The obtained fMRI data were preprocessed and analyzed using the statistical parametric mapping (SPM8; Wellcome Trust Center for Imaging, London, UK; For stabilization of magnetization, the first five volumes of each session were discarded. Data preprocessing was done with default setting of SPM8. EPI images were co-registered and normalized to the T1 standard template in Montreal Neurological Institute (MNI) space (resampling voxel size: 2×2×2mm), and smoothed with a Gaussian kernel with 6 mm FWHM.

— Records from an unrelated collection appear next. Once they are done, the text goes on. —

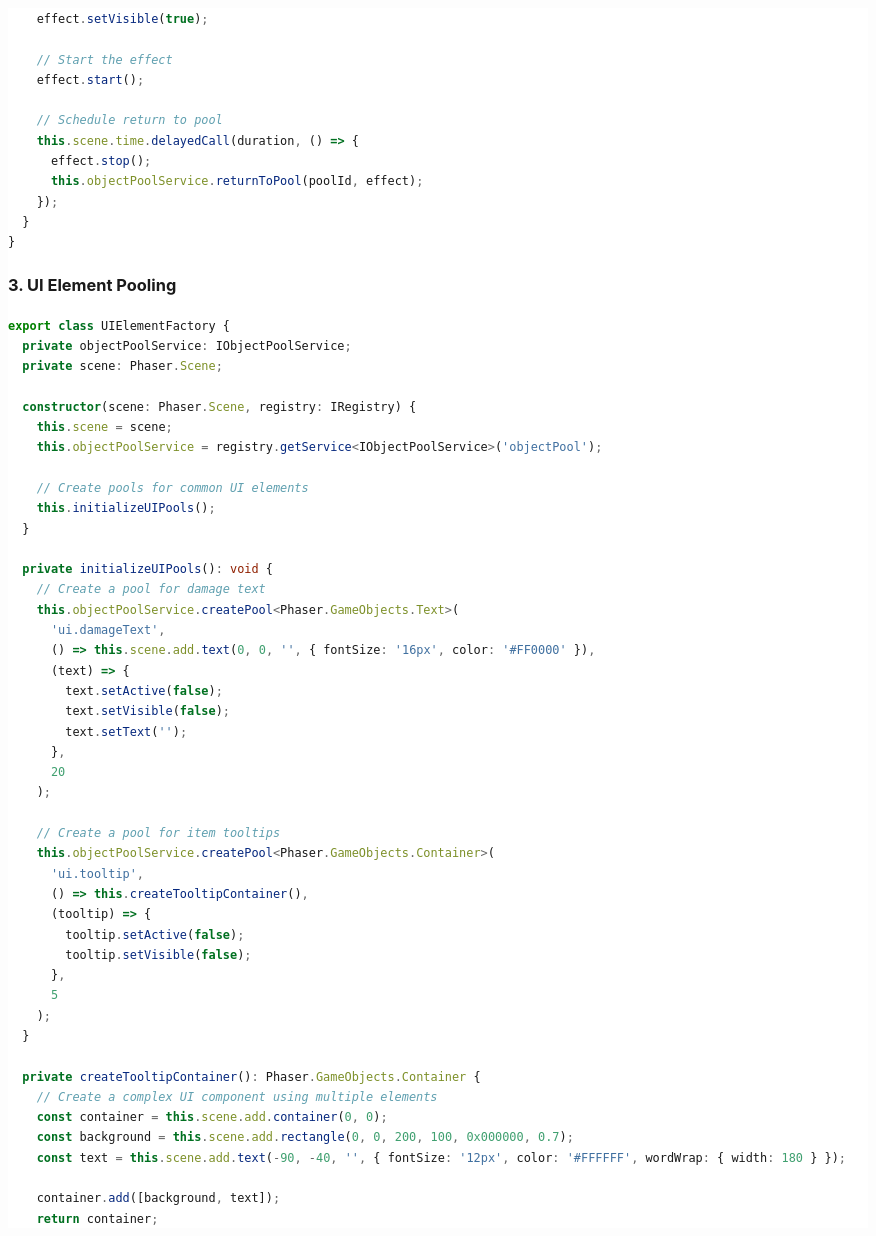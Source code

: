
 ```typescript
    effect.setVisible(true);
    
    // Start the effect
    effect.start();
    
    // Schedule return to pool
    this.scene.time.delayedCall(duration, () => {
      effect.stop();
      this.objectPoolService.returnToPool(poolId, effect);
    });
  }
}
```

### 3. UI Element Pooling

```typescript
export class UIElementFactory {
  private objectPoolService: IObjectPoolService;
  private scene: Phaser.Scene;
  
  constructor(scene: Phaser.Scene, registry: IRegistry) {
    this.scene = scene;
    this.objectPoolService = registry.getService<IObjectPoolService>('objectPool');
    
    // Create pools for common UI elements
    this.initializeUIPools();
  }
  
  private initializeUIPools(): void {
    // Create a pool for damage text
    this.objectPoolService.createPool<Phaser.GameObjects.Text>(
      'ui.damageText',
      () => this.scene.add.text(0, 0, '', { fontSize: '16px', color: '#FF0000' }),
      (text) => {
        text.setActive(false);
        text.setVisible(false);
        text.setText('');
      },
      20
    );
    
    // Create a pool for item tooltips
    this.objectPoolService.createPool<Phaser.GameObjects.Container>(
      'ui.tooltip',
      () => this.createTooltipContainer(),
      (tooltip) => {
        tooltip.setActive(false);
        tooltip.setVisible(false);
      },
      5
    );
  }
  
  private createTooltipContainer(): Phaser.GameObjects.Container {
    // Create a complex UI component using multiple elements
    const container = this.scene.add.container(0, 0);
    const background = this.scene.add.rectangle(0, 0, 200, 100, 0x000000, 0.7);
    const text = this.scene.add.text(-90, -40, '', { fontSize: '12px', color: '#FFFFFF', wordWrap: { width: 180 } });
    
    container.add([background, text]);
    return container;
```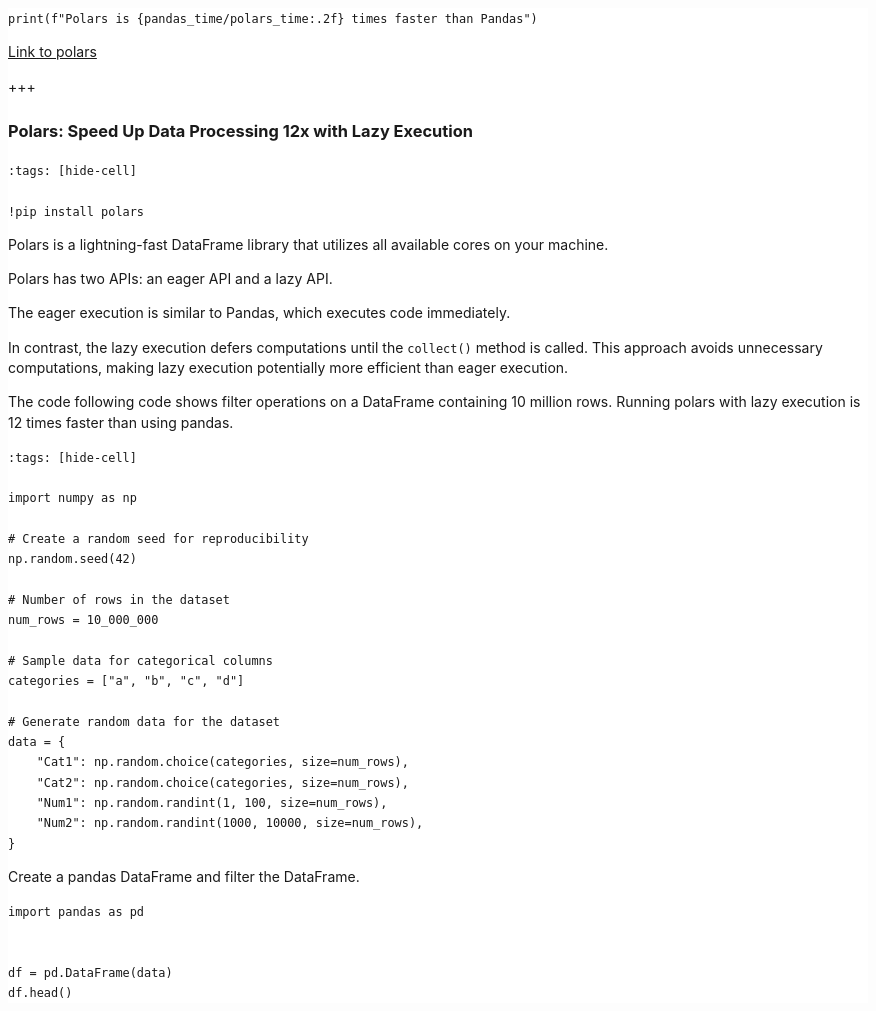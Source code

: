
 ```{code-cell} ipython3
print(f"Polars is {pandas_time/polars_time:.2f} times faster than Pandas")
```

[Link to polars](https://github.com/pola-rs/polars)

+++

### Polars: Speed Up Data Processing 12x with Lazy Execution

```{code-cell} ipython3
:tags: [hide-cell]

!pip install polars
```

Polars is a lightning-fast DataFrame library that utilizes all available cores on your machine. 

Polars has two APIs: an eager API and a lazy API.

The eager execution is similar to Pandas, which executes code immediately. 

In contrast, the lazy execution defers computations until the `collect()` method is called. This approach avoids unnecessary computations, making lazy execution potentially more efficient than eager execution.

The code following code shows filter operations on a DataFrame containing 10 million rows. Running polars with lazy execution is 12 times faster than using pandas. 

```{code-cell} ipython3
:tags: [hide-cell]

import numpy as np

# Create a random seed for reproducibility
np.random.seed(42)

# Number of rows in the dataset
num_rows = 10_000_000

# Sample data for categorical columns
categories = ["a", "b", "c", "d"]

# Generate random data for the dataset
data = {
    "Cat1": np.random.choice(categories, size=num_rows),
    "Cat2": np.random.choice(categories, size=num_rows),
    "Num1": np.random.randint(1, 100, size=num_rows),
    "Num2": np.random.randint(1000, 10000, size=num_rows),
}
```

Create a pandas DataFrame and filter the DataFrame. 

```{code-cell} ipython3
import pandas as pd


df = pd.DataFrame(data)
df.head()
```
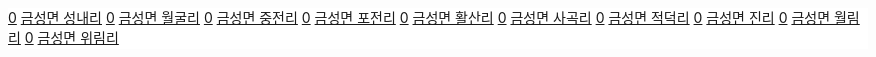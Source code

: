 
  <tr>
    <td><a href="4315031022.html">0</a></td>
    <td><a href="4315031022.html">금성면 성내리</a></td>
  </tr>
    

  <tr>
    <td><a href="4315031023.html">0</a></td>
    <td><a href="4315031023.html">금성면 월굴리</a></td>
  </tr>
    

  <tr>
    <td><a href="4315031024.html">0</a></td>
    <td><a href="4315031024.html">금성면 중전리</a></td>
  </tr>
    

  <tr>
    <td><a href="4315031025.html">0</a></td>
    <td><a href="4315031025.html">금성면 포전리</a></td>
  </tr>
    

  <tr>
    <td><a href="4315031026.html">0</a></td>
    <td><a href="4315031026.html">금성면 활산리</a></td>
  </tr>
    

  <tr>
    <td><a href="4315031027.html">0</a></td>
    <td><a href="4315031027.html">금성면 사곡리</a></td>
  </tr>
    

  <tr>
    <td><a href="4315031028.html">0</a></td>
    <td><a href="4315031028.html">금성면 적덕리</a></td>
  </tr>
    

  <tr>
    <td><a href="4315031029.html">0</a></td>
    <td><a href="4315031029.html">금성면 진리</a></td>
  </tr>
    

  <tr>
    <td><a href="4315031030.html">0</a></td>
    <td><a href="4315031030.html">금성면 월림리</a></td>
  </tr>
    

  <tr>
    <td><a href="4315031031.html">0</a></td>
    <td><a href="4315031031.html">금성면 위림리</a></td>
  </tr>
    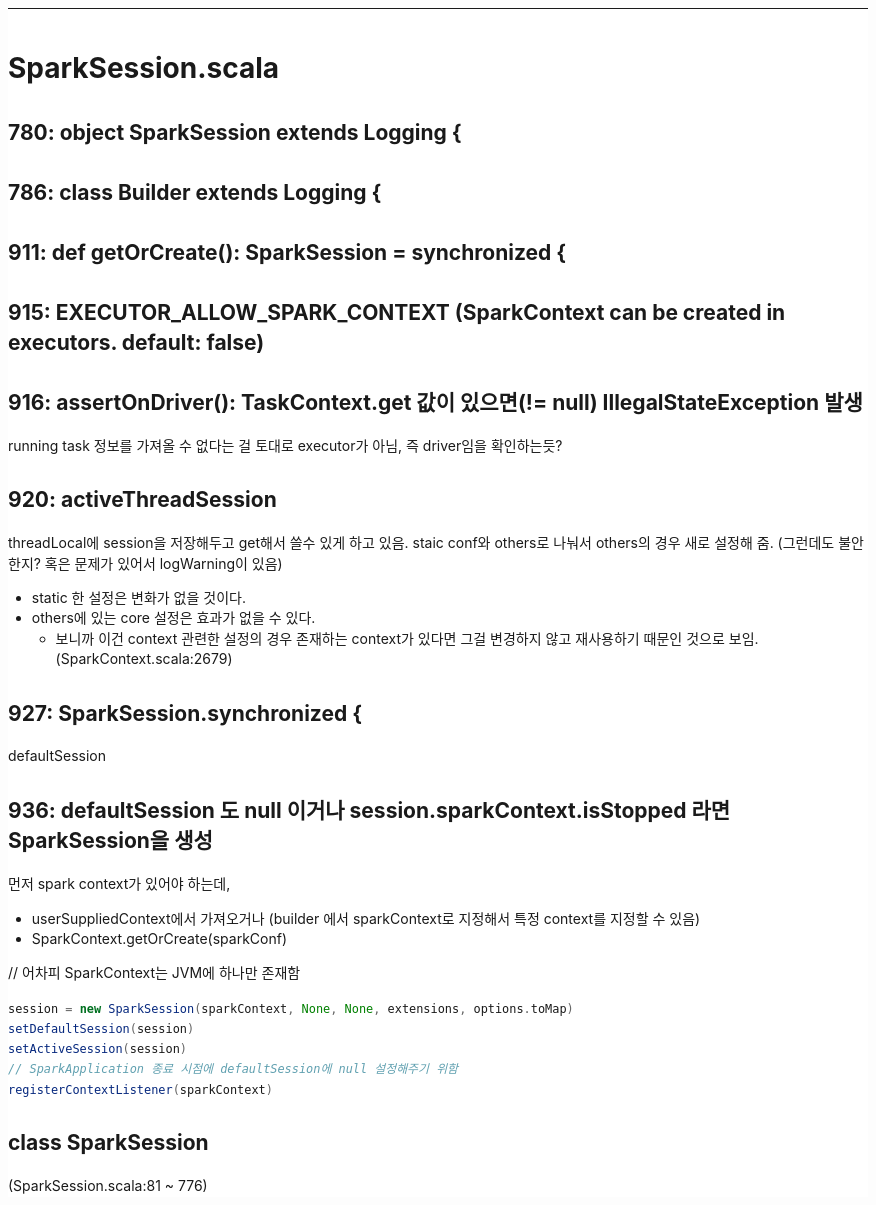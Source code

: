 --------------------------------------------

# SparkSession.scala


## 780: object SparkSession extends Logging {

## 786: class Builder extends Logging {

## 911: def getOrCreate(): SparkSession = synchronized {

## 915: EXECUTOR_ALLOW_SPARK_CONTEXT (SparkContext can be created in executors. default: false)

## 916: assertOnDriver(): TaskContext.get 값이 있으면(!= null) IllegalStateException 발생

running task 정보를 가져올 수 없다는 걸 토대로 executor가 아님, 즉 driver임을 확인하는듯?

## 920: activeThreadSession
threadLocal에 session을 저장해두고 get해서 쓸수 있게 하고 있음. staic conf와 others로 나눠서 others의 경우 새로 설정해 줌.
(그런데도 불안한지? 혹은 문제가 있어서 logWarning이 있음)
 - static 한 설정은 변화가 없을 것이다.
 - others에 있는 core 설정은 효과가 없을 수 있다.
   - 보니까 이건 context 관련한 설정의 경우 존재하는 context가 있다면 그걸 변경하지 않고 재사용하기 때문인 것으로 보임.
   (SparkContext.scala:2679)

## 927: SparkSession.synchronized {
defaultSession

## 936: defaultSession 도 null 이거나 session.sparkContext.isStopped 라면  SparkSession을 생성

먼저 spark context가 있어야 하는데,
 - userSuppliedContext에서 가져오거나 (builder 에서 sparkContext로 지정해서 특정 context를 지정할 수 있음)
 - SparkContext.getOrCreate(sparkConf)

 // 어차피 SparkContext는 JVM에 하나만 존재함
```scala
session = new SparkSession(sparkContext, None, None, extensions, options.toMap)
setDefaultSession(session)
setActiveSession(session)
// SparkApplication 종료 시점에 defaultSession에 null 설정해주기 위함
registerContextListener(sparkContext)
```

## class SparkSession
(SparkSession.scala:81 ~ 776)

After preprocessing, we carried out both factorial model and parametric model analyses [13]. For the factorial model, first level analysis was performed on each subject by estimating the variance of musical epoch according to a general linear model (GLM). Three kinds of musical epochs were modeled as separate regressors convolved with the canonical hemodynamic response function. For the parametric model, trials of pop music or artistic music were respectively included into a single regressor, accompanied by a parametric regressor of according post-aesthetic rating. For both models, six motion parameters estimated during the realignment procedure were included as covariates of no interest.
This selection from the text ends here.